#### Assigned task
For the string "zonas", state how many lines of the data hold it. Give nothing besides the number.

#### Records supplied
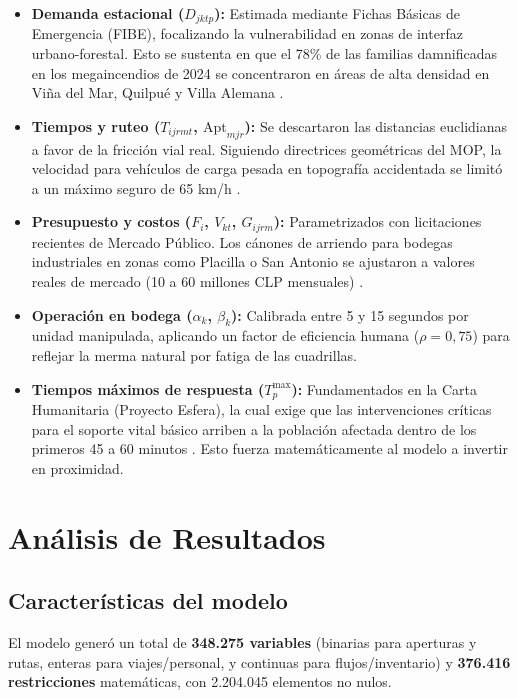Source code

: \documentclass[letterpaper]{article}
\begin{document}
\begin{flushleft}
\begin{itemize}[leftmargin=2em, itemsep=3pt]
  \item \textbf{Demanda estacional ($D_{jktp}$):} Estimada mediante Fichas Básicas de Emergencia (FIBE), focalizando la vulnerabilidad en zonas de interfaz urbano-forestal. Esto se sustenta en que el 78\% de las familias damnificadas en los megaincendios de 2024 se concentraron en áreas de alta densidad en Viña del Mar, Quilpué y Villa Alemana \cite{mdsf2024fibe}.
  \item \textbf{Tiempos y ruteo ($T_{ijrmt}$, $\mathrm{Apt}_{mjr}$):} Se descartaron las distancias euclidianas a favor de la fricción vial real. Siguiendo directrices geométricas del MOP, la velocidad para vehículos de carga pesada en topografía accidentada se limitó a un máximo seguro de 65 km/h \cite{mop2020}.
  \item \textbf{Presupuesto y costos ($F_i$, $V_{kt}$, $G_{ijrm}$):} Parametrizados con licitaciones recientes de Mercado Público. Los cánones de arriendo para bodegas industriales en zonas como Placilla o San Antonio se ajustaron a valores reales de mercado (10 a 60 millones CLP mensuales) \cite{chilecompra2025}.
  \item \textbf{Operación en bodega ($\alpha_k$, $\beta_k$):} Calibrada entre 5 y 15 segundos por unidad manipulada, aplicando un factor de eficiencia humana ($\rho = 0{,}75$) para reflejar la merma natural por fatiga de las cuadrillas.
  \item \textbf{Tiempos máximos de respuesta ($T^{\max}_p$):} Fundamentados en la Carta Humanitaria (Proyecto Esfera), la cual exige que las intervenciones críticas para el soporte vital básico arriben a la población afectada dentro de los primeros 45 a 60 minutos \cite{esfera2018}. Esto fuerza matemáticamente al modelo a invertir en proximidad.
\end{itemize}

\section{Análisis de Resultados}

\subsection{Características del modelo}

El modelo generó un total de \textbf{348.275 variables} (binarias para aperturas y rutas, enteras para viajes/personal, y continuas para flujos/inventario) y \textbf{376.416 restricciones} matemáticas, con 2.204.045 elementos no nulos.


\end{flushleft}
\end{document}

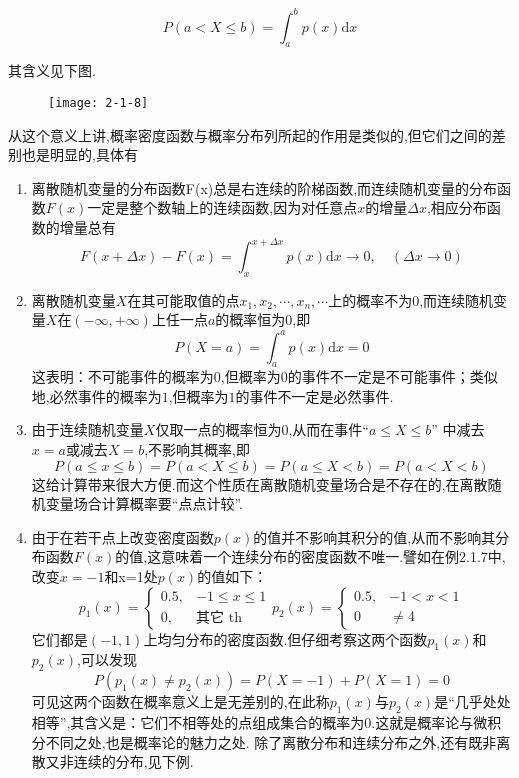 \[ 
P(a<X \leqslant b)=\int_{a}^{b} p(x) \mathrm{d} x
\]

其含义见下图.



\begin{figure}
	\centering
	\texttt{[image: 2-1-8]}
	\caption{}
	\label{fig:2-1-8}
\end{figure}

从这个意义上讲,概率密度函数与概率分布列所起的作用是类似的,但它们之间的差别也是明显的,具体有

\begin{enumerate}
	\item 离散随机变量的分布函数F(x)总是右连续的阶梯函数,而连续随机变量的分布函数$ F(x) $一定是整个数轴上的连续函数,因为对任意点$ x $的增量$\Delta x$,相应分布函数的增量总有
	\[ 
	F(x+\Delta x)-F(x)=\int_{x}^{x+\Delta x} p(x) \mathrm{d} x \longrightarrow 0, \quad(\Delta x \rightarrow 0)
	\]
	\item 离散随机变量$ X $在其可能取值的点$x_{1}, x_{2}, \cdots, x_{n}, \cdots$上的概率不为$ 0 $,而连续随机变量$ X $在$(-\infty,+\infty)$上任一点$ a $的概率恒为$ 0 $,即
	\[ 
	P(X=a)=\int_{a}^{a} p(x) \mathrm{d} x=0
	\]
	这表明：不可能事件的概率为$ 0 $,但概率为0的事件不一定是不可能事件；类似地,必然事件的概率为$ 1 $,但概率为$ 1 $的事件不一定是必然事件.
	\item 由于连续随机变量$ X $仅取一点的概率恒为$ 0 $,从而在事件“$a \leqslant X \leqslant b$”
	中减去$ x=a $或减去$ X=b $,不影响其概率,即
	\[ 
	P(a \leqslant x \leqslant b)=P(a<X \leqslant b)=P(a \leqslant X<b)=P(a<X<b)
	\]
	这给计算带来很大方便.而这个性质在离散随机变量场合是不存在的,在离散随机变量场合计算概率要“点点计较”.
	\item 由于在若干点上改变密度函数$ p(x) $的值并不影响其积分的值,从而不影响其分布函数$ F(x) $的值,这意味着一个连续分布的密度函数不唯一.譬如在例2.1.7中,改变$ x=-1 $和x=1处$ p(x) $的值如下：
	\[ 
	p_{1}(x)=\left\{\begin{array}{ll}{0.5,} & {-1 \leqslant x \leqslant 1} \\ {0,} & {\text{其它} \text { th }}\end{array}\right. p_{2}(x)=\left\{\begin{array}{ll}{0.5,} & {-1<x<1} \\ {0} & { \neq 4}\end{array}\right.
	\]
	它们都是$ (-1,1) $上均匀分布的密度函数.但仔细考察这两个函数$ p_1(x) $和$ p_2(x) $,可以发现
	\[ 
	P\left(p_{1}(x) \neq p_{2}(x)\right)=P(X=-1)+P(X=1)=0
	\]
	可见这两个函数在概率意义上是无差别的,在此称$ p_1(x) $与$ p_2(x) $是“几乎处处相等”,其含义是：它们不相等处的点组成集合的概率为$ 0 $.这就是概率论与微积分不同之处,也是概率论的魅力之处.
	除了离散分布和连续分布之外,还有既非离散又非连续的分布,见下例.
\end{enumerate}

#### Answer section
2